**Assigned task**
Where in the records does the word "Describes" occur? Copy each line in which it does.

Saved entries
+ + + +
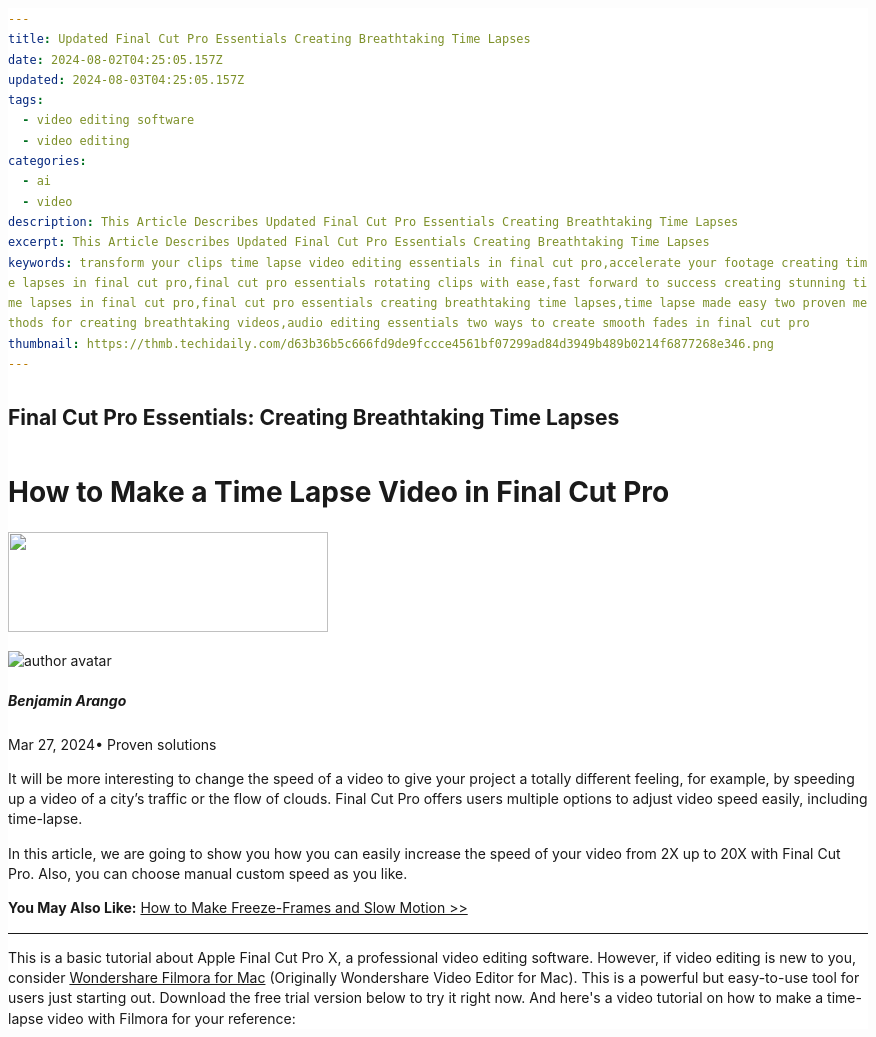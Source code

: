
 ```yaml
---
title: Updated Final Cut Pro Essentials Creating Breathtaking Time Lapses
date: 2024-08-02T04:25:05.157Z
updated: 2024-08-03T04:25:05.157Z
tags: 
  - video editing software
  - video editing
categories: 
  - ai
  - video
description: This Article Describes Updated Final Cut Pro Essentials Creating Breathtaking Time Lapses
excerpt: This Article Describes Updated Final Cut Pro Essentials Creating Breathtaking Time Lapses
keywords: transform your clips time lapse video editing essentials in final cut pro,accelerate your footage creating time lapses in final cut pro,final cut pro essentials rotating clips with ease,fast forward to success creating stunning time lapses in final cut pro,final cut pro essentials creating breathtaking time lapses,time lapse made easy two proven methods for creating breathtaking videos,audio editing essentials two ways to create smooth fades in final cut pro
thumbnail: https://thmb.techidaily.com/d63b36b5c666fd9de9fccce4561bf07299ad84d3949b489b0214f6877268e346.png
---
```


## Final Cut Pro Essentials: Creating Breathtaking Time Lapses

# How to Make a Time Lapse Video in Final Cut Pro


<a href="https://godlikehost.sjv.io/c/5597632/1920054/21774" target="_top" id="1920054"><img src="//a.impactradius-go.com/display-ad/21774-1920054" border="0" alt="" width="320" height="100"/></a><img height="0" width="0" src="https://imp.pxf.io/i/5597632/1920054/21774" style="position:absolute;visibility:hidden;" border="0" />

![author avatar](https://images.wondershare.com/filmora/article-images/benjamin-arango-author.jpg)

##### Benjamin Arango

 Mar 27, 2024• Proven solutions

It will be more interesting to change the speed of a video to give your project a totally different feeling, for example, by speeding up a video of a city’s traffic or the flow of clouds. Final Cut Pro offers users multiple options to adjust video speed easily, including time-lapse.

In this article, we are going to show you how you can easily increase the speed of your video from 2X up to 20X with Final Cut Pro. Also, you can choose manual custom speed as you like.

**You May Also Like:** [How to Make Freeze-Frames and Slow Motion >>](https://tools.techidaily.com/wondershare/filmora/download/)

---

This is a basic tutorial about Apple Final Cut Pro X, a professional video editing software. However, if video editing is new to you, consider [Wondershare Filmora for Mac](https://tools.techidaily.com/wondershare/filmora/download/) (Originally Wondershare Video Editor for Mac). This is a powerful but easy-to-use tool for users just starting out. Download the free trial version below to try it right now. And here's a video tutorial on how to make a time-lapse video with Filmora for your reference:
+ + + +
**Answer to this task**
description: This Article Describes Updated Final Cut Pro Essentials Creating Breathtaking Time Lapses
excerpt: This Article Describes Updated Final Cut Pro Essentials Creating Breathtaking Time Lapses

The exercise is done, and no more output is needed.